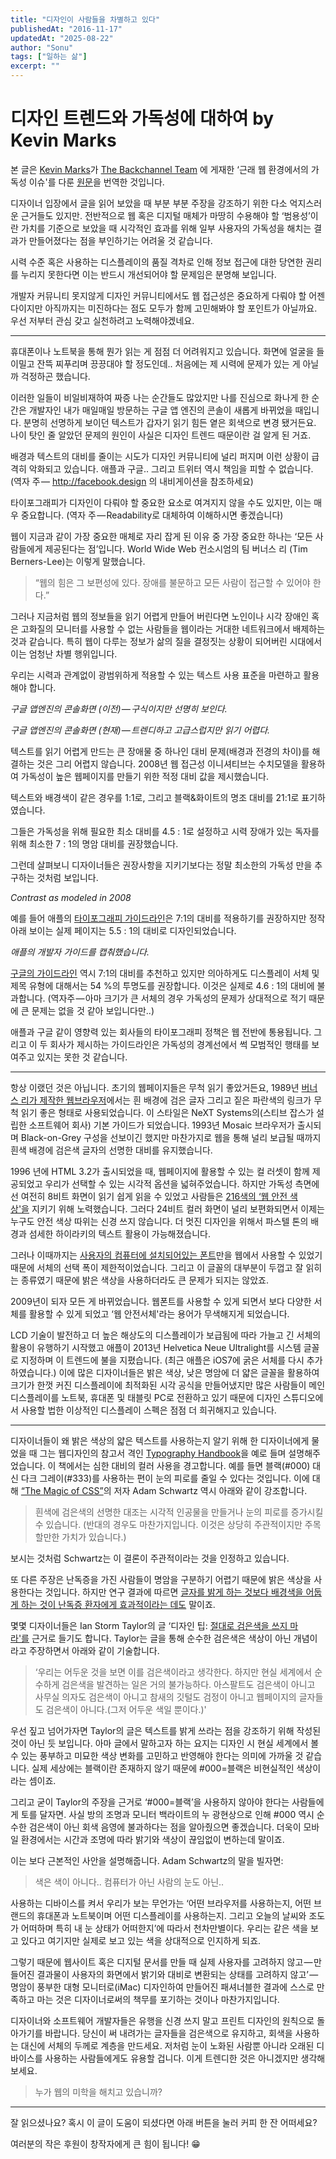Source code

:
 ```yaml
---
title: "디자인이 사람들을 차별하고 있다"
publishedAt: "2016-11-17"
updatedAt: "2025-08-22"
author: "Sonu"
tags: ["일하는 삶"]
excerpt: ""
---
```



# 디자인 트렌드와 가독성에 대하여 by Kevin Marks


본 글은 [Kevin Marks](https://backchannel.com/@kevinmarks?source=post_header_lockup)가 [The Backchannel Team](https://medium.com/u/96b1b4d8e25c) 에 게재한 ‘근래 웹 환경에서의 가독성 이슈'를 다룬 [원문](https://backchannel.com/how-the-web-became-unreadable-a781ddc711b6#.osdb2q34c)을 번역한 것입니다.


디자이너 입장에서 글을 읽어 보았을 때 부분 부분 주장을 강조하기 위한 다소 억지스러운 근거들도 있지만. 전반적으로 웹 혹은 디지털 매체가 마땅히 수용해야 할 ‘범용성’이란 가치를 기준으로 보았을 때 시각적인 효과를 위해 일부 사용자의 가독성을 해치는 결과가 만들어졌다는 점을 부인하기는 어려울 것 같습니다.


시력 수준 혹은 사용하는 디스플레이의 품질 격차로 인해 정보 접근에 대한 당연한 권리를 누리지 못한다면 이는 반드시 개선되어야 할 문제임은 분명해 보입니다.


개발자 커뮤니티 못지않게 디자인 커뮤니티에서도 웹 접근성은 중요하게 다뤄야 할 어젠다이지만 아직까지는 미진하다는 점도 모두가 함께 고민해봐야 할 포인트가 아닐까요. 우선 저부터 관심 갖고 실천하려고 노력해야겠네요.


-----


휴대폰이나 노트북을 통해 뭔가 읽는 게 점점 더 어려워지고 있습니다. 화면에 얼굴을 들이밀고 잔뜩 찌푸리며 끙끙대야 할 정도인데.. 처음에는 제 시력에 문제가 있는 게 아닐까 걱정하곤 했습니다.


이러한 일들이 비일비재하여 짜증 나는 순간들도 많았지만 나를 진심으로 화나게 한 순간은 개발자인 내가 매일매일 방문하는 구글 앱 엔진의 콘솔이 새롭게 바뀌었을 때입니다. 분명히 선명하게 보이던 텍스트가 갑자기 읽기 힘든 옅은 회색으로 변경 됐거든요. 나이 탓인 줄 알았던 문제의 원인이 사실은 디자인 트렌드 때문이란 걸 알게 된 거죠.


배경과 텍스트의 대비를 줄이는 시도가 디자인 커뮤니티에 널리 퍼지며 이런 상황이 급격히 악화되고 있습니다. 애플과 구글.. 그리고 트위터 역시 책임을 피할 수 없습니다. (역자 주 — http://facebook.design 의 내비게이션을 참조하세요)


타이포그래피가 디자인이 다뤄야 할 중요한 요소로 여겨지지 않을 수도 있지만, 이는 매우 중요합니다. (역자 주 — Readability로 대체하여 이해하시면 좋겠습니다)


웹이 지금과 같이 가장 중요한 매체로 자리 잡게 된 이유 중 가장 중요한 하나는 ‘모든 사람들에게 제공된다는 점’입니다. World Wide Web 컨소시엄의 팀 버너스 리 (Tim Berners-Lee)는 이렇게 말했습니다.

> “웹의 힘은 그 보편성에 있다. 장애를 불문하고 모든 사람이 접근할 수 있어야 한다.”

그러나 지금처럼 웹의 정보들을 읽기 어렵게 만들어 버린다면 노인이나 시각 장애인 혹은 고화질의 모니터를 사용할 수 없는 사람들을 웹이라는 거대한 네트워크에서 배제하는 것과 같습니다. 특히 웹이 다루는 정보가 삶의 질을 결정짓는 상황이 되어버린 시대에서 이는 엄청난 차별 행위입니다.


우리는 시력과 관계없이 광범위하게 적용할 수 있는 텍스트 사용 표준을 마련하고 활용해야 합니다.





*구글 앱엔진의 콘솔화면 (이전) — 구식이지만 선명히 보인다.*





*구글 앱엔진의 콘솔화면 (현재) — 트렌디하고 고급스럽지만 읽기 어렵다.*


텍스트를 읽기 어렵게 만드는 큰 장애물 중 하나인 대비 문제(배경과 전경의 차이)를 해결하는 것은 그리 어렵지 않습니다. 2008년 웹 접근성 이니셔티브는 수치모델을 활용하여 가독성이 높은 웹페이지를 만들기 위한 적정 대비 값을 제시했습니다.


텍스트와 배경색이 같은 경우를 1:1로, 그리고 블랙&화이트의 명조 대비를 21:1로 표기하였습니다.


그들은 가독성을 위해 필요한 최소 대비를 4.5 : 1로 설정하고 시력 장애가 있는 독자를 위해 최소한 7 : 1의 명암 대비를 권장했습니다.


그런데 살펴보니 디자이너들은 권장사항을 지키기보다는 정말 최소한의 가독성 만을 추구하는 것처럼 보입니다.





*Contrast as modeled in 2008*


예를 들어 애플의 [타이포그래피 가이드라인](https://developer.apple.com/ios/human-interface-guidelines/visual-design/color/)은 7:1의 대비를 적용하기를 권장하지만 정작 아래 보이는 실제 페이지는 5.5 : 1의 대비로 디자인되었습니다.





*애플의 개발자 가이드를 캡춰했습니다.*


[구글의 가이드라인](https://material.google.com/style/typography.html#typography-line-height) 역시 7:1의 대비를 추천하고 있지만 의아하게도 디스플레이 서체 및 제목 유형에 대해서는 54 %의 투명도를 권장합니다. 이것은 실제로 4.6 : 1의 대비에 불과합니다. (역자주 — 아마 크기가 큰 서체의 경우 가독성의 문제가 상대적으로 적기 때문에 큰 문제는 없을 것 같아 보입니다만..)


애플과 구글 같이 영향력 있는 회사들의 타이포그래피 정책은 웹 전반에 통용됩니다. 그리고 이 두 회사가 제시하는 가이드라인은 가독성의 경계선에서 썩 모범적인 행태를 보여주고 있지는 못한 것 같습니다.


---


항상 이랬던 것은 아닙니다. 초기의 웹페이지들은 무척 읽기 좋았거든요, 1989년 [버너스 리가 제작한 웹브라우저](https://www.w3.org/History/1994/WWW/Journals/CACM/screensnap2_24c.gif)에서는 흰 배경에 검은 글자 그리고 짙은 파란색의 링크가 무척 읽기 좋은 형태로 사용되었습니다. 이 스타일은 NeXT Systems의(스티브 잡스가 설립한 소프트웨어 회사) 기본 가이드가 되었습니다. 1993년 Mosaic 브라우저가 출시되며 Black-on-Grey 구성을 선보이긴 했지만 마찬가지로 웹을 통해 널리 보급될 때까지 흰색 배경에 검은색 글자의 선명한 대비를 유지했습니다.


1996 년에 HTML 3.2가 출시되었을 때, 웹페이지에 활용할 수 있는 컬 러셋이 함께 제공되었고 우리가 선택할 수 있는 시각적 옵션을 넓혀주었습니다. 하지만 가독성 측면에선 여전히 8비트 화면이 읽기 쉽게 읽을 수 있었고 사람들은 [216색의 ‘웹 안전 색상'을](http://www.color-hex.com/216-web-safe-colors/) 지키기 위해 노력했습니다. 그러다 24비트 컬러 화면이 널리 보편화되면서 이제는 누구도 안전 색상 따위는 신경 쓰지 않습니다. 더 멋진 디자인을 위해서 파스텔 톤의 배경과 섬세한 하이라키의 텍스트 활용이 가능해졌습니다.


그러나 이때까지는 [사용자의 컴퓨터에 설치되어있는 폰트](http://www.ampsoft.net/webdesign-l/WindowsMacFonts.html)만을 웹에서 사용할 수 있었기 때문에 서체의 선택 폭이 제한적이었습니다. 그리고 이 글꼴의 대부분이 두껍고 잘 읽히는 종류였기 때문에 밝은 색상을 사용하더라도 큰 문제가 되지는 않았죠.


2009년이 되자 모든 게 바뀌었습니다. 웹폰트를 사용할 수 있게 되면서 보다 다양한 서체를 활용할 수 있게 되었고 ‘웹 안전서체'라는 용어가 무색해지게 되었습니다.





LCD 기술이 발전하고 더 높은 해상도의 디스플레이가 보급됨에 따라 가늘고 긴 서체의 활용이 유행하기 시작했고 애플이 2013년 Helvetica Neue Ultralight를 시스템 글꼴로 지정하며 이 트렌드에 불을 지폈습니다. (최근 애플은 iOS7에 굵은 서체를 다시 추가하였습니다.) 이에 많은 디자이너들은 밝은 색상, 낮은 명암에 더 얇은 글꼴을 활용하여 크기가 한껏 커진 디스플레이에 최적화된 시각 공식을 만들어냈지만 많은 사람들이 메인 디스플레이를 노트북, 휴대폰 및 태블릿 PC로 전환하고 있기 때문에 디자인 스튜디오에서 사용할 법한 이상적인 디스플레이 스펙은 점점 더 희귀해지고 있습니다.


---


디자이너들이 왜 밝은 색상의 얇은 텍스트를 사용하는지 알기 위해 한 디자이너에게 물었을 때 그는 웹디자인의 참고서 격인 [Typography Handbook](http://typographyhandbook.com/#color)을 예로 들며 설명해주었습니다. 이 책에서는 심한 대비의 컬러 사용을 경고합니다. 예를 들면 블랙(#000) 대신 다크 그레이(#333)를 사용하는 편이 눈의 피로를 줄일 수 있다는 것입니다. 이에 대해 [“The Magic of CSS”](http://adamschwartz.co/magic-of-css/chapters/4-color/)의 저자 Adam Schwartz 역시 아래와 같이 강조합니다.

> 흰색에 검은색의 선명한 대조는 시각적 인공물을 만들거나 눈의 피로를 증가시킬 수 있습니다. (반대의 경우도 마찬가지입니다. 이것은 상당히 주관적이지만 주목할만한 가치가 있습니다.)

보시는 것처럼 Schwartz는 이 결론이 주관적이라는 것을 인정하고 있습니다.


또 다른 주장은 난독증을 가진 사람들이 명암을 구분하기 어렵기 때문에 밝은 색상을 사용한다는 것입니다. 하지만 연구 결과에 따르면 [글자를 밝게 하는 것보다 배경색을 어둡게 하는 것이 난독증 환자에게 효과적이라는 데도](https://kevinmarks.github.io/textsamples.html) 말이죠.


몇몇 디자이너들은 Ian Storm Taylor의 글 ‘디자인 팁: [절대로 검은색을 쓰지 마라'를](https://ianstormtaylor.com/design-tip-never-use-black) 근거로 들기도 합니다. Taylor는 글을 통해 순수한 검은색은 색상이 아닌 개념이라고 주장하면서 아래와 같이 기술합니다.

> ‘우리는 어두운 것을 보면 이를 검은색이라고 생각한다. 하지만 현실 세계에서 순수하게 검은색을 발견하는 일은 거의 불가능하다. 아스팔트도 검은색이 아니고 사무실 의자도 검은색이 아니고 참새의 깃털도 검정이 아니고 웹페이지의 글자들도 검은색이 아니다.(그저 어두운 색일 뿐이다.)'

우선 짚고 넘어가자면 Taylor의 글은 텍스트를 밝게 쓰라는 점을 강조하기 위해 작성된 것이 아닌 듯 보입니다. 아마 글에서 말하고자 하는 요지는 디자인 시 현실 세계에서 볼 수 있는 풍부하고 미묘한 색상 변화를 고민하고 반영해야 한다는 의미에 가까울 것 같습니다. 실제 세상에는 블랙이란 존재하지 않기 때문에 #000=블랙은 비현실적인 색상이라는 셈이죠.


그리고 굳이 Taylor의 주장을 근거로 ‘#000=블랙’을 사용하지 않아야 한다는 사람들에게 토를 달자면. 사실 방의 조명과 모니터 백라이트의 누 광현상으로 인해 #000 역시 순수한 검은색이 아닌 회색 음영에 불과하다는 점을 알아줬으면 좋겠습니다. 더욱이 모바일 환경에서는 시간과 조명에 따라 밝기와 색상이 끊임없이 변하는데 말이죠.


이는 보다 근본적인 사안을 설명해줍니다. Adam Schwartz의 말을 빌자면:

> 색은 색이 아니다.. 컴퓨터가 아닌 사람의 눈도 아닌..

사용하는 디바이스를 켜서 우리가 보는 무언가는 ‘어떤 브라우저를 사용하는지, 어떤 브랜드의 휴대폰과 노트북이며 어떤 디스플레이를 사용하는지. 그리고 오늘의 날씨와 조도가 어떠하며 특히 내 눈 상태가 어떠한지’에 따라서 천차만별이다. 우리는 같은 색을 보고 있다고 여기지만 실제로 보고 있는 색을 상대적으로 인지하게 되죠.


그렇기 때문에 웹사이트 혹은 디지털 문서를 만들 때 실제 사용자를 고려하지 않고 — 만들어진 결과물이 사용자의 화면에서 밝기와 대비로 변환되는 상태를 고려하지 않고’ — 명암이 풍부한 대형 모니터로(iMac) 디자인하여 만들어진 패셔너블한 결과에 스스로 만족하고 마는 것은 디자이너로써의 책무를 포기하는 것이나 마찬가지입니다.


디자이너와 소프트웨어 개발자들은 유행을 신경 쓰지 말고 프린트 디자인의 원칙으로 돌아가기를 바랍니다. 당신이 써 내려가는 글자들을 검은색으로 유지하고, 회색을 사용하는 대신에 서체의 두께로 계층을 만드세요. 저처럼 눈이 노화된 사람뿐 아니라 오래된 디바이스를 사용하는 사람들에게도 유용할 겁니다. 이게 트렌디한 것은 아니겠지만 생각해 보세요.

> 누가 웹의 미학을 해치고 있습니까?

---


잘 읽으셨나요? 혹시 이 글이 도움이 되셨다면 아래 버튼을 눌러 커피 한 잔 어떠세요?


여러분의 작은 후원이 창작자에게 큰 힘이 됩니다! 😁


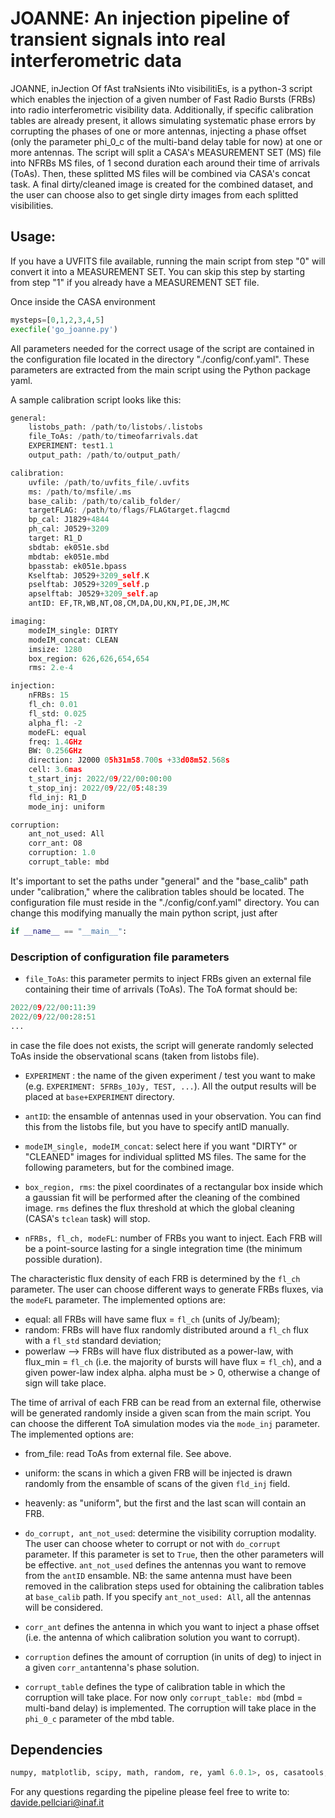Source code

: # JOANNE: An injection pipeline of transient signals into real interferometric data

JOANNE,  inJection Of fAst traNsients iNto visibilitiEs, is a python-3 script which enables the injection of a given number of Fast Radio Bursts (FRBs) into radio interferometric visibility data.
Additionally, if specific calibration tables are already present, it allows simulating systematic phase errors by corrupting the phases of one or more antennas,
injecting a phase offset (only the parameter phi_0_c of the multi-band delay table for now) at one or more antennas. The script will split a CASA's MEASUREMENT SET (MS)
file into NFRBs MS files, of 1 second duration each around their time of arrivals (ToAs). Then, these splitted MS files will be combined via CASA's concat task.
A final dirty/cleaned image is created for the combined dataset, and the user can choose also to get single dirty images from each splitted visibilities.

## Usage:
If you have a UVFITS file available, running the main script from step "0" will convert it into a MEASUREMENT SET.
You can skip this step by starting from step "1" if you already have a MEASUREMENT SET file.

Once inside the CASA environment

```python
mysteps=[0,1,2,3,4,5]
execfile('go_joanne.py')
```

All parameters needed for the correct usage of the script are contained in the configuration file located in the directory "./config/conf.yaml".
These parameters are extracted from the main script using the Python package yaml.

A sample calibration script looks like this:

```python
general:
    listobs_path: /path/to/listobs/.listobs
    file_ToAs: /path/to/timeofarrivals.dat
    EXPERIMENT: test1.1
    output_path: /path/to/output_path/

calibration:
    uvfile: /path/to/uvfits_file/.uvfits
    ms: /path/to/msfile/.ms
    base_calib: /path/to/calib_folder/
    targetFLAG: /path/to/flags/FLAGtarget.flagcmd
    bp_cal: J1829+4844
    ph_cal: J0529+3209
    target: R1_D
    sbdtab: ek051e.sbd
    mbdtab: ek051e.mbd
    bpasstab: ek051e.bpass
    Kselftab: J0529+3209_self.K
    pselftab: J0529+3209_self.p
    apselftab: J0529+3209_self.ap
    antID: EF,TR,WB,NT,O8,CM,DA,DU,KN,PI,DE,JM,MC

imaging:
    modeIM_single: DIRTY
    modeIM_concat: CLEAN
    imsize: 1280
    box_region: 626,626,654,654
    rms: 2.e-4

injection:
    nFRBs: 15
    fl_ch: 0.01
    fl_std: 0.025
    alpha_fl: -2
    modeFL: equal
    freq: 1.4GHz
    BW: 0.256GHz
    direction: J2000 05h31m58.700s +33d08m52.568s
    cell: 3.6mas
    t_start_inj: 2022/09/22/00:00:00
    t_stop_inj: 2022/09/22/05:48:39
    fld_inj: R1_D
    mode_inj: uniform

corruption:
    ant_not_used: All
    corr_ant: O8
    corruption: 1.0
    corrupt_table: mbd
```

It's important to set the paths under "general" and the "base_calib" path under "calibration," where the calibration tables should be located.
The configuration file must reside in the "./config/conf.yaml" directory. You can change this modifying manually the main python script, just after

```python
if __name__ == "__main__":
```

### Description of configuration file parameters

- ```file_ToAs```: this parameter permits to inject FRBs given an external file containing their time of arrivals (ToAs). The ToA format should be:

```python
2022/09/22/00:11:39
2022/09/22/00:28:51
...
```
in case the file does not exists, the script will generate randomly selected ToAs inside the observational scans (taken from listobs file).

- ```EXPERIMENT``` : the name of the given experiment / test you want to make (e.g. ```EXPERIMENT: 5FRBs_10Jy, TEST, ...```). All the output results will
be placed at ```base+EXPERIMENT``` directory.

- ```antID```: the ensamble of antennas used in your observation. You can find this from the listobs file, but you have to specify antID manually.

- ```modeIM_single, modeIM_concat```: select here if you want "DIRTY" or "CLEANED" images for individual splitted MS files. The same for the following parameters, but for the combined image.

- ```box_region, rms```: the pixel coordinates of a rectangular box inside which a gaussian fit will be performed after the cleaning of the combined image. ```rms``` defines
the flux threshold at which the global cleaning (CASA's ```tclean``` task) will stop.

- ```nFRBs, fl_ch, modeFL```: number of FRBs you want to inject. Each FRB will be a point-source lasting for a single integration time (the minimum possible duration).

The characteristic flux density of each FRB is determined by the ```fl_ch``` parameter. The user can choose different ways to generate FRBs fluxes, via the ```modeFL```
parameter. The implemented options are:

- equal: all FRBs will have same flux = ```fl_ch``` (units of Jy/beam);
- random: FRBs will have flux randomly distributed around a ```fl_ch``` flux with a ```fl_std``` standard deviation;
- powerlaw --> FRBs will have flux distributed as a power-law, with flux_min = ```fl_ch``` (i.e. the majority of bursts will have flux = ```fl_ch```), and a given
power-law index alpha. alpha must be > 0, otherwise a change of sign will take place.

The time of arrival of each FRB can be read from an external file, otherwise will be generated randomly inside a given scan from the main script.
You can choose the different ToA simulation modes via the ```mode_inj``` parameter. The implemented options are:
- from_file: read ToAs from external file. See above.
- uniform: the scans in which a given FRB will be injected is drawn randomly from the ensamble of scans of the given ```fld_inj``` field.
- heavenly: as "uniform", but the first and the last scan will contain an FRB.

- ```do_corrupt, ant_not_used```: determine the visibility corruption modality. The user can choose wheter
to corrupt or not with ```do_corrupt``` parameter. If this parameter is set to ```True```, then the other parameters will be effective. ```ant_not_used``` defines the antennas you want to
remove from the ```antID``` ensamble. NB: the same antenna must have been removed in the calibration steps used for obtaining the calibration
tables at ```base_calib``` path. If you specify ```ant_not_used: All```, all the antennas will be considered.

- ```corr_ant``` defines the antenna in which you want to inject a phase offset (i.e. the antenna of which calibration solution you want to corrupt).
  
- ```corruption``` defines the amount of corruption (in units of deg) to inject in a given ```corr_ant```antenna's phase solution.
  
- ```corrupt_table``` defines the type of calibration table in which the corruption will take place. For now only ```corrupt_table: mbd``` (mbd = multi-band delay) is implemented.
The corruption will take place in the ```phi_0_c``` parameter of the mbd table.

## Dependencies

```python
numpy, matplotlib, scipy, math, random, re, yaml 6.0.1>, os, casatools, casavlbitools, datetime
```

For any questions regarding the pipeline please feel free to write to:
davide.pellciari@inaf.it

⁂

--- WHAT TO DO ---
Only the lines from the beginning of the records up to and including the line with "# 디자인 트렌드와 가독성에 대하여 by Kevin Marks" should appear, exactly as they are, and no pictures.

--- RESPONSE ---
Source code

:
 ```yaml
---
title: "디자인이 사람들을 차별하고 있다"
publishedAt: "2016-11-17"
updatedAt: "2025-08-22"
author: "Sonu"
tags: ["일하는 삶"]
excerpt: ""
---
```



# 디자인 트렌드와 가독성에 대하여 by Kevin Marks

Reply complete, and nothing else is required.